I find something gratifying in the silence of Italy in August. One feels, in the empty stores and empty streets, a justification of the traveler’s sense of outsider-ness. You are literally left out, but also left, with no one there to rush you or stare, with time to rub dust off darkened panes of unfamiliar glass and peer inside.

We were staying in the tiny, hot town of Sant’Ambrogio di Valpolicella. We seemed the only people on the dry, sweeping grounds. There was a large, friendly dog who would accompany me on my long walks around the villa’s orchards. There might have been a German couple, too, or I might only have imagined them, draining tiny glasses of sugary orange juice and obediently eating the ugly, sweet crescent rolls served for breakfast.

We spent our days strangely, driving to nearby Mantua or Verona, charmed by the Capulets’ balcony, the airy Roman arena where we watched La Bohemè, then sometimes tired of other visiting Americans, who tromped around loudly, eating ice cream and not caring about one or another family restaurant closed just in time for their visit.

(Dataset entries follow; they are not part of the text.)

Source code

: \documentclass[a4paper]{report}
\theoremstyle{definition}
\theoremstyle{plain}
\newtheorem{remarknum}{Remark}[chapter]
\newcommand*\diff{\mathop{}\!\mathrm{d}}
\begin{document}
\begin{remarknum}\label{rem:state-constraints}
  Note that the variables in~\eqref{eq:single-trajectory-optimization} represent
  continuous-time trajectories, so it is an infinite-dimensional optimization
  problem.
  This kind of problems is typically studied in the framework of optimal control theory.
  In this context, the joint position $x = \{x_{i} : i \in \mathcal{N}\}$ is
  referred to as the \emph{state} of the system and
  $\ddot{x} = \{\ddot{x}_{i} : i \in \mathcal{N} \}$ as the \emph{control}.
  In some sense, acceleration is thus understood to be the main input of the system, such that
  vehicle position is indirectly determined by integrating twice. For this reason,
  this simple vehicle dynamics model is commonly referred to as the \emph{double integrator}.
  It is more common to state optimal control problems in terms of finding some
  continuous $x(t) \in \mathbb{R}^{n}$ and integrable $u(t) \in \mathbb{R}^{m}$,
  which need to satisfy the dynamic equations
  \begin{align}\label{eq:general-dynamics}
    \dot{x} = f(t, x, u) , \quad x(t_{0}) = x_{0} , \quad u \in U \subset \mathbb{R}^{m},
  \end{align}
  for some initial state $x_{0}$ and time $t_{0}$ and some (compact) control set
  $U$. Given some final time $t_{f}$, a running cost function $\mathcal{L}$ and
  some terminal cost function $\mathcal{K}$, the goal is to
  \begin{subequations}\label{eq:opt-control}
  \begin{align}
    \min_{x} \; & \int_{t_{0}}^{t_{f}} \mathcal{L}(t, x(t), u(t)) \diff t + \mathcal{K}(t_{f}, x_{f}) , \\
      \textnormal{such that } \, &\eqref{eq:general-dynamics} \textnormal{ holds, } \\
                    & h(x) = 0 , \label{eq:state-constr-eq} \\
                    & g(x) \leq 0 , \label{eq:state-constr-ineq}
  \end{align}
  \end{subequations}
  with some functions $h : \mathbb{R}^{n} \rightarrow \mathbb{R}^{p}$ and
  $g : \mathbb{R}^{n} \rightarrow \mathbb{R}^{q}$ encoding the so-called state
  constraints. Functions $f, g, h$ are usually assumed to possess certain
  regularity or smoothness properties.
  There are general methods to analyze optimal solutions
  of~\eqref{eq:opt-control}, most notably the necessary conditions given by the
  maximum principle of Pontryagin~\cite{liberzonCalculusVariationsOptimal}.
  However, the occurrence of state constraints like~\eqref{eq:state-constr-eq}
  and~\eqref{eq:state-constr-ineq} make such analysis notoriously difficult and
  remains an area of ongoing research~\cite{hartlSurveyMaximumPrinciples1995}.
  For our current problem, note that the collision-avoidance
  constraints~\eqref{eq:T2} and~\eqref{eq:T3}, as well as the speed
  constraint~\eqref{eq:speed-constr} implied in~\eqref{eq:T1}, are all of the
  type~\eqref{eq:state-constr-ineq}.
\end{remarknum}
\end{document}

We accustomed ourselves to the quiet sort of traveling where one never has the best of anything, or gets to know a place, but spends time looking around with the eyes and ears of someone unguided, knowingly a little blind, hearing only echoes of a place’s music.

We ate fairly well: bowls of risotto mauve with red wine, braised duck with pappardelle. We were always grateful we found anywhere open, and that made the food taste better.

But we were all a little sad, too, because we were in the heart of a wine region. We had, foolishly and without admitting it, imagined ourselves sitting, in August solitude, in its cool, musty cantinas, eating chicken liver crostini and sipping young wines. But, we learned, there is little wine tourism in the Veneto, only remote, serious winemakers, who make excellent wines far away from visiting eyes. So there were not even cantinas for us to visit, but more hot driving around and our sulking fantasies of entering dark, cold hallways to taste a deep, cherry Amarone or fragrant Soave.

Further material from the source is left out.